*** ENTRIES PROVIDED Section Begins ***
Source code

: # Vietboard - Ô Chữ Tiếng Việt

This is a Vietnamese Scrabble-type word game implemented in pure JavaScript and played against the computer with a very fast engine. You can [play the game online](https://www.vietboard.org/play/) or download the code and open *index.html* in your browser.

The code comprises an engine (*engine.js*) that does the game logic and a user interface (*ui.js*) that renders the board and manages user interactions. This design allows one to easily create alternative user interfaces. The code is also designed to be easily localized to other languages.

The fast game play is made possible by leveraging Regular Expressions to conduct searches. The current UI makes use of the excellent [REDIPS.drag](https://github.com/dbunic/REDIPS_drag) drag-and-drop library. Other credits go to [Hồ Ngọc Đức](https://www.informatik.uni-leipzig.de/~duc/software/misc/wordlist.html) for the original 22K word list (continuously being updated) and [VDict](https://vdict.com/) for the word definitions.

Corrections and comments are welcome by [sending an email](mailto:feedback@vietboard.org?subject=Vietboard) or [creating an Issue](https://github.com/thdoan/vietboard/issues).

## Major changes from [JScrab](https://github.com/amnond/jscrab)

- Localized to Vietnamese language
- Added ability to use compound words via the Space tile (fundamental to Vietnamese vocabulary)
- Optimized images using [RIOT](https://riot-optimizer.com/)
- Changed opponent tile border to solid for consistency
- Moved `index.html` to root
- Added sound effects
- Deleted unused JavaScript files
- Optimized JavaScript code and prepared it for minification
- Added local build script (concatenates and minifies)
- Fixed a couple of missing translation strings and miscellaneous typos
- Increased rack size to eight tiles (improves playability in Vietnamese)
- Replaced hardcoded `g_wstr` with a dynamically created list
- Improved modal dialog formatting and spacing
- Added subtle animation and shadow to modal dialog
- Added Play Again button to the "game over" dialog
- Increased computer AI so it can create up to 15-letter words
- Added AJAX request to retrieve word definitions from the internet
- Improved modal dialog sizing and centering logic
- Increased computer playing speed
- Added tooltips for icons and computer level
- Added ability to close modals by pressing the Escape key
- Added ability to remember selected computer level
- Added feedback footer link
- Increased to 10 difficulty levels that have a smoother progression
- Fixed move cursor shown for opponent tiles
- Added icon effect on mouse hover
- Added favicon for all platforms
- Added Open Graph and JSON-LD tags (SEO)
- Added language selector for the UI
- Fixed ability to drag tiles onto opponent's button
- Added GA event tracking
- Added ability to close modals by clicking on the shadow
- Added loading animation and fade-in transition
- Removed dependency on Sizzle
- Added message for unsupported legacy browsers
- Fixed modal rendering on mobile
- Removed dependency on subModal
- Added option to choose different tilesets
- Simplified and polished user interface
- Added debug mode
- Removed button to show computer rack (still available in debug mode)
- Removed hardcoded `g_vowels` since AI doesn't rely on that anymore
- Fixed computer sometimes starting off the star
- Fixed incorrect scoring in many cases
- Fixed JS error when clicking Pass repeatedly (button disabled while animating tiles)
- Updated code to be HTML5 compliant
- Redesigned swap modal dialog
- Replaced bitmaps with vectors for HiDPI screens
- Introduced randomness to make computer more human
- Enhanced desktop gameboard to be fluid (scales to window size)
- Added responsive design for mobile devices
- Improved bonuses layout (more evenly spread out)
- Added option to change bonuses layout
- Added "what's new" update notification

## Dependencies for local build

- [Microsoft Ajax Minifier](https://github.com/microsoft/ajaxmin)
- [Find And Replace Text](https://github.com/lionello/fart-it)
*** ENTRIES PROVIDED Section Ends ***
*** ENTRIES PROVIDED Section Begins ***
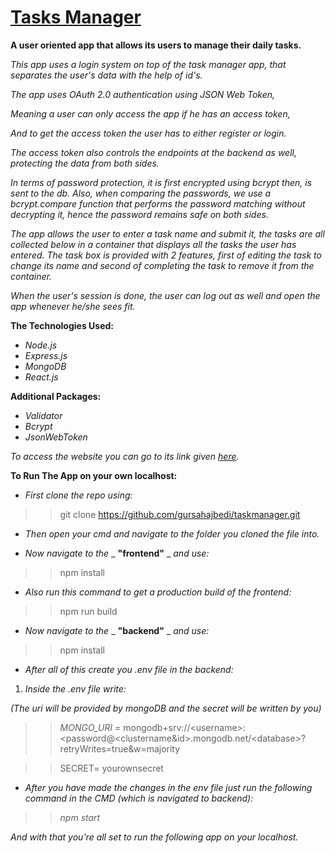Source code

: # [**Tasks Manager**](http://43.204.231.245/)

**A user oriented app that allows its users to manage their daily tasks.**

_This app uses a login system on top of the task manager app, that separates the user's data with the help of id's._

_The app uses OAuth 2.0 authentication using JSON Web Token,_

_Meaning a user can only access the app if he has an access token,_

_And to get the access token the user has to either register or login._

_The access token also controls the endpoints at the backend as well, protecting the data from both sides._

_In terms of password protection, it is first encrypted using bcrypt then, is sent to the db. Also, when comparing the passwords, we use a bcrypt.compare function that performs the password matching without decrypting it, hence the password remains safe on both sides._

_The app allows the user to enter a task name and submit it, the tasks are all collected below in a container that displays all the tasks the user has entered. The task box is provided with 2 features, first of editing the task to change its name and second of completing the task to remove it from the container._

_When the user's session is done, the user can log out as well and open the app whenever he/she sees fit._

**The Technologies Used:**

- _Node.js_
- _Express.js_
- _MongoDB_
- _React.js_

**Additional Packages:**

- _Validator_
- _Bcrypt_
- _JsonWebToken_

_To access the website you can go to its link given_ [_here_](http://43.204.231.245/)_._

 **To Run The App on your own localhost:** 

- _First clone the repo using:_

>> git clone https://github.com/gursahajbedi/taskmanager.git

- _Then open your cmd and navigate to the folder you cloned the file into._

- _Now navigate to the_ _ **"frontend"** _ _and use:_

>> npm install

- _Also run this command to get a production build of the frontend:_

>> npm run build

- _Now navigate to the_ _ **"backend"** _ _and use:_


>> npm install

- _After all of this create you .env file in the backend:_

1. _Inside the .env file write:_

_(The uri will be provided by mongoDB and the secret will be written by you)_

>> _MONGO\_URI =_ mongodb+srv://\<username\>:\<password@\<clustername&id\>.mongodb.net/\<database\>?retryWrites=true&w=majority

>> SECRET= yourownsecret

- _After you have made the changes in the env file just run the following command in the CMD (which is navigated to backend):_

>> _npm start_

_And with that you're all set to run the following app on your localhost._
*** ENTRIES PROVIDED Section Ends ***
**WHAT IS BEING ASKED:** Could you copy every line from the records that mentions the word "definitions"?

**RESPONSE TO THIS TASK:**
The fast game play is made possible by leveraging Regular Expressions to conduct searches. The current UI makes use of the excellent [REDIPS.drag](https://github.com/dbunic/REDIPS_drag) drag-and-drop library. Other credits go to [Hồ Ngọc Đức](https://www.informatik.uni-leipzig.de/~duc/software/misc/wordlist.html) for the original 22K word list (continuously being updated) and [VDict](https://vdict.com/) for the word definitions.
- Added AJAX request to retrieve word definitions from the internet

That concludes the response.